Meredith Whittaker, the president of the Signal foundation that operates the end-to-end encrypted (E2EE) messaging application, criticized the latest European Union proposals for chat control to prevent child sexual abuse, calling it “an old wine repackaged in new bottle.”

“For decades, experts have been clear: there is no way to both preserve the integrity of end-to-end encryption and expose encrypted contents to surveillance. But proposals to do just this emerge repeatedly,” Whittaker said.

“Either end-to-end encryption protects everyone, and enshrines security and privacy, or it’s broken for everyone.” – Meredith Whittaker

The Chat Control Proposal

Her statement comes in response to the European Council’s proposal of chat control which lays down rules to monitor E2EE under the veil of preventing and combating child sexual abuse.

“While end-to-end encryption is a necessary means of protecting fundamental rights and the digital security of governments, industry and society, the European Union needs to ensure the effective prevention of and fight against serious crime such as child sexual abuse,” the proposal said.

“It is crucial that services employing end-to-end encryption do not inadvertently become secure zones where child sexual abuse material can be shared or disseminated. Therefore, child sexual abuse material should remain detectable in all interpersonal communications services through the application of vetted technologies.”

The proposal suggested that chat control could work in way that when any visual content is uploaded, the users be required to give explicit consent for such detection mechanism to be applied to that particular service. “Users not giving their consent should still be able to use that part of the service that does not involve the sending of visual content and URLs,” it said.

“This ensures that the detection mechanism can access the data in its unencrypted form for effective analysis and action, without compromising the protection provided by end-to-end encryption once the data is transmitted.”

What Experts Say

However, Whittaker said this was just not possible without fundamentally undermining encryption and creating “a dangerous vulnerability in core infrastructure” that can have global implications beyond Europe.

She called this proposal a “rhetorical game” of some European countries who have come up with the same idea under a new banner name. Whittaker was referring to the previously named term “client-side scanning,” which is now being called “upload moderation.”

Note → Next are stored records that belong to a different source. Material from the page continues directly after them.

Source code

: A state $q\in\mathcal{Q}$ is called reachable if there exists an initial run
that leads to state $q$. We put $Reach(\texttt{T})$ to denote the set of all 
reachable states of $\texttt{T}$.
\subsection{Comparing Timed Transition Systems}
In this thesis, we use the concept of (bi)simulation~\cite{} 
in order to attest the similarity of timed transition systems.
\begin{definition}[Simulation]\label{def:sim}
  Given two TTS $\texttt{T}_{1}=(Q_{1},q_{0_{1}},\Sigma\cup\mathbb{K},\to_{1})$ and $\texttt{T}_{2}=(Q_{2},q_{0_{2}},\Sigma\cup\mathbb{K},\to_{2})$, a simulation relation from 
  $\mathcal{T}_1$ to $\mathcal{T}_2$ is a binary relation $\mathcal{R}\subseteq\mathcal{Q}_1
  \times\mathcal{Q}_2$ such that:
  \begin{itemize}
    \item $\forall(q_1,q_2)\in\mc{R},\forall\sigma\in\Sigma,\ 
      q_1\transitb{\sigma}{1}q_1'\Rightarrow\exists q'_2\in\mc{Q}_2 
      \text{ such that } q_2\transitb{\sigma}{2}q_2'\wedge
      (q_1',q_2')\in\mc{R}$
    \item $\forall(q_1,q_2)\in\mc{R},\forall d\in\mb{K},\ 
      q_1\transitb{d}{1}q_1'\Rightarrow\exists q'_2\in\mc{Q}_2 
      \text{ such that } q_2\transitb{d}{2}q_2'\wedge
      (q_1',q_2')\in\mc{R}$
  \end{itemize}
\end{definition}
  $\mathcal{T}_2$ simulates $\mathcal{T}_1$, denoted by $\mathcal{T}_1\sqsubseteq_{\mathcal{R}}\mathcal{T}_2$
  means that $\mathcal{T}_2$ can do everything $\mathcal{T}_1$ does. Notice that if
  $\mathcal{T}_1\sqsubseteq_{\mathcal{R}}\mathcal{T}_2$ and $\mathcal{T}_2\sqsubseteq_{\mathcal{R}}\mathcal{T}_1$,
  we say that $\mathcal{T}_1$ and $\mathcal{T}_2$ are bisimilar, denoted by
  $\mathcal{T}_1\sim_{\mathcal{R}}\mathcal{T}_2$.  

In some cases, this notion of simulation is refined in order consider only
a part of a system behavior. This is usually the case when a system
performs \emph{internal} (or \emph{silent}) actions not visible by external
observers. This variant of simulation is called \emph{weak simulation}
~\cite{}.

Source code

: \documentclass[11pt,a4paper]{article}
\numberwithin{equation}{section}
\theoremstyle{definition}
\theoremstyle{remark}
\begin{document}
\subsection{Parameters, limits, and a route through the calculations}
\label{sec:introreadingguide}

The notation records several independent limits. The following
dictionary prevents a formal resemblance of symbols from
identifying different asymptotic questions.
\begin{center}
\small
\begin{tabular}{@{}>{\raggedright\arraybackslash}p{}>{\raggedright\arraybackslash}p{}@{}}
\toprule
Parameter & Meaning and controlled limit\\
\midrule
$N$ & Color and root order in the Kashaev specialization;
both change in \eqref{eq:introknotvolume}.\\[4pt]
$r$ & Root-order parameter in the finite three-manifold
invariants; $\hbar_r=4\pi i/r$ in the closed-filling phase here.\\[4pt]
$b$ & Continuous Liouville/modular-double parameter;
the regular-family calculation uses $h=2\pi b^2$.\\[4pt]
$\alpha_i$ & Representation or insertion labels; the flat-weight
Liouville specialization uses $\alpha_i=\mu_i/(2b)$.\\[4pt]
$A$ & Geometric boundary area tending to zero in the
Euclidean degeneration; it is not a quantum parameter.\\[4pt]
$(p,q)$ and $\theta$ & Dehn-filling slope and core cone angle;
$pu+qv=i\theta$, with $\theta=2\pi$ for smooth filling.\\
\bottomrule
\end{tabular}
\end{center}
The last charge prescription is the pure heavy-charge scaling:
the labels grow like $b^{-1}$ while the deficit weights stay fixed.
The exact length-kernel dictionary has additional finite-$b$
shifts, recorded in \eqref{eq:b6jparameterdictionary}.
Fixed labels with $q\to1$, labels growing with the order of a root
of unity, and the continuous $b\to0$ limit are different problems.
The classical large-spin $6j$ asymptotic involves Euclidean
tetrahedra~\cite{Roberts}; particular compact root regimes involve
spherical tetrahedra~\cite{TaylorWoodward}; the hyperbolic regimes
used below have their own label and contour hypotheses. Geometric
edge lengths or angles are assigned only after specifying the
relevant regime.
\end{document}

“Some are claiming that ‘upload moderation’ does not undermine encryption because it happens before your message or video is encrypted. This is untrue. We can call it a backdoor, a front door, or “upload moderation.” But whatever we call it, each one of these approaches creates a vulnerability that can be exploited by hackers and hostile nation states, removing the protection of unbreakable math and putting in its place a high-value vulnerability.”

In a stern voice Whittaker reiterated that mandating mass scanning of private communications fundamentally undermines encryption. “Full stop.”

The Chaos Computer Club (CCC) and Patrick Dreyer, Member of European Parliament for the German and the European Pirate Party argued along similar lines.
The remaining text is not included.